[Dataset records]
########################################

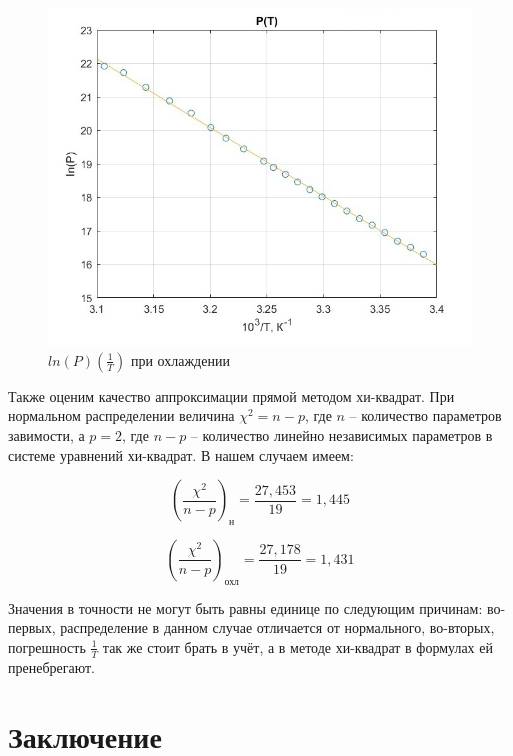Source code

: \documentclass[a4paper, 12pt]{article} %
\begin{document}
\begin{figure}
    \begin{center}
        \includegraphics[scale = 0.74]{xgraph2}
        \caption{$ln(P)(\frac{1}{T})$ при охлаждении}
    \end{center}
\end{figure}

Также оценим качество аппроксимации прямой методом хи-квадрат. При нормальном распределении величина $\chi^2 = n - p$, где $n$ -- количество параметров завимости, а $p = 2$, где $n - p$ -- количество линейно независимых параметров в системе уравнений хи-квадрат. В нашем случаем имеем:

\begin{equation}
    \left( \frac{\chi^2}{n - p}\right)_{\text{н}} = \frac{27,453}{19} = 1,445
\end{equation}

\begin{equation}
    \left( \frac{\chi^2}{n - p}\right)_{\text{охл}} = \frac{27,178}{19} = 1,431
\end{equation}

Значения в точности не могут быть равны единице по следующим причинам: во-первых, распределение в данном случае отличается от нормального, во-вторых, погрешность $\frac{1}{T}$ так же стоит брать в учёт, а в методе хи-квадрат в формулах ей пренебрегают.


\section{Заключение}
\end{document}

########################################

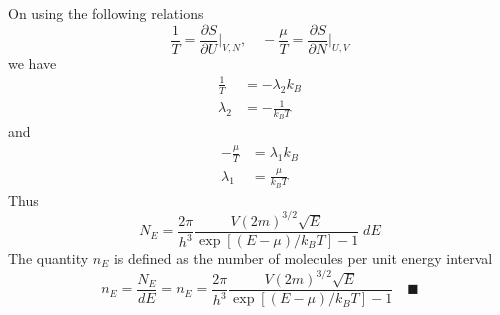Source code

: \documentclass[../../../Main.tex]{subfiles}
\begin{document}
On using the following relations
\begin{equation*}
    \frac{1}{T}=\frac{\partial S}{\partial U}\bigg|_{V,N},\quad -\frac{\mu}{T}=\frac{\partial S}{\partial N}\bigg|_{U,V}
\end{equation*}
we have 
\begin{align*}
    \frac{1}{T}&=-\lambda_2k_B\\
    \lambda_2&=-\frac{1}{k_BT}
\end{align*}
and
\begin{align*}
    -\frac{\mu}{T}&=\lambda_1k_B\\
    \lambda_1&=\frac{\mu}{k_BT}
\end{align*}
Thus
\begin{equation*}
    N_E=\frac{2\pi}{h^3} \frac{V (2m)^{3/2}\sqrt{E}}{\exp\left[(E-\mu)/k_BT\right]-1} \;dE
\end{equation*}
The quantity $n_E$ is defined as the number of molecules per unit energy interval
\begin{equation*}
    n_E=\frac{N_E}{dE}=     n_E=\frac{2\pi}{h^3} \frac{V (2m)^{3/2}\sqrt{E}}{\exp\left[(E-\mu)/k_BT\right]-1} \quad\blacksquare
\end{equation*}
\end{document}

########################################

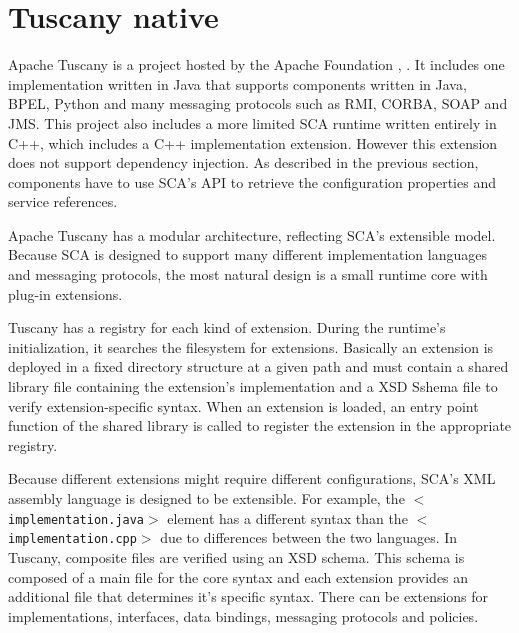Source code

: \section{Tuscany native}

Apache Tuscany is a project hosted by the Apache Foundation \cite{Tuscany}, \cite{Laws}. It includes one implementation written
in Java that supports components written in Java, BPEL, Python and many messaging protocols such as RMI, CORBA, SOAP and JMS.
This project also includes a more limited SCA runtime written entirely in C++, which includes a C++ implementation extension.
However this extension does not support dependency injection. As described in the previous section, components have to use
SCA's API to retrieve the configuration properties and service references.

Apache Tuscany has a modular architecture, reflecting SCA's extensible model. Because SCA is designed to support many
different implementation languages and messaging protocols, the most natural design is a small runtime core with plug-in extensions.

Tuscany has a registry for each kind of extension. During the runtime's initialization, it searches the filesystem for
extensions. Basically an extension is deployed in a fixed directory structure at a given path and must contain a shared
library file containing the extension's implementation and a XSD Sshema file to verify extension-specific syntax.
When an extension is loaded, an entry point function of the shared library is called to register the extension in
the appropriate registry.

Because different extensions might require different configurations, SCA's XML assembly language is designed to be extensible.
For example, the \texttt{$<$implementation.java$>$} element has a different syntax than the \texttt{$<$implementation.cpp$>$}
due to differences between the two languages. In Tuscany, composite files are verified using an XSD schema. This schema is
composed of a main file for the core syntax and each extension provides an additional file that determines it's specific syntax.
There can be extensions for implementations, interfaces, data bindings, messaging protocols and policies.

########################################

Using the entries above, count the lines that have the string "components" in them. Answer with that number only.

◆ Solution to this exercise
2